The Patriot Post® · The Unnecessary Oil Panic
Remember that time when Joe Biden raided the Strategic Petroleum Reserve (SPR) to save his sinking poll numbers from rising gas prices? Or when gas prices hit a national average of $5.02 per gallon in June 2022? Or when Biden soon went hat-in-hand to the Saudis to beg them to drill for more oil?
Why do I bring all that up? Oh, no particular reason.
It’s just that oil prices jumped this week after President Donald Trump launched Operation Epic Fury, and that means higher prices at the gas pump. The national average price today is $3.54 — 42 cents higher than a week ago. And Democrats are big mad about it.

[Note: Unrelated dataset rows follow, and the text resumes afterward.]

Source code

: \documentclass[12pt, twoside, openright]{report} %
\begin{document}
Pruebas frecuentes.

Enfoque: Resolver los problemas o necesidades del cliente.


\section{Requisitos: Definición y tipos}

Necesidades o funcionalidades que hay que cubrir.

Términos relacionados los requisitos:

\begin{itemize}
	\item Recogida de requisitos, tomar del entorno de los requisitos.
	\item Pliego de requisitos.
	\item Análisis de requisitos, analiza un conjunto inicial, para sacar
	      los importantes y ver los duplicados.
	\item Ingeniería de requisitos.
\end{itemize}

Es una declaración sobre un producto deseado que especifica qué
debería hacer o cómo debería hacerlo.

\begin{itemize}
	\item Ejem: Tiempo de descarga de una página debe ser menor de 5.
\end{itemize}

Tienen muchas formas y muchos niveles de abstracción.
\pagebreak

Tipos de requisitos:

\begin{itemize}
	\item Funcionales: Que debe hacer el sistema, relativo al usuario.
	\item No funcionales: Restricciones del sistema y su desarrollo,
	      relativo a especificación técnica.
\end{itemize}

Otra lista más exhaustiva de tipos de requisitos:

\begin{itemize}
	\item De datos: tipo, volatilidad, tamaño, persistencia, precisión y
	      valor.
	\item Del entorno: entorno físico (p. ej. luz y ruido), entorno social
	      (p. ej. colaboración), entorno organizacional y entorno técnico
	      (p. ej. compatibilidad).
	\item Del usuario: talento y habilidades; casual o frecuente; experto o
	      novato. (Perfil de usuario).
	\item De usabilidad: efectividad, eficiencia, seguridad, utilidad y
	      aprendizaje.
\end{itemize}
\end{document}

Senate Minority Leader Chuck Schumer must not recall Biden’s burglary of the SPR, which left it at a 40-year low. “The instability created by Trump in this war is already hitting families in their wallets,” Schumer complained on Sunday. “The Strategic Petroleum Reserve is for moments just like this.” Too bad Biden depleted it.
Schumer also seems to have conveniently forgotten that he blocked Trump’s attempts to fully stock the SPR during his first term.
Meanwhile, California Governor Gavin Newsom’s press office posted an AI image of Trump adjusting gas prices at a Chevron to $8.21 per gallon. Maybe Newsom didn’t remember that the only state where gas ever hit $8 a gallon was … California. Or maybe he just can’t read.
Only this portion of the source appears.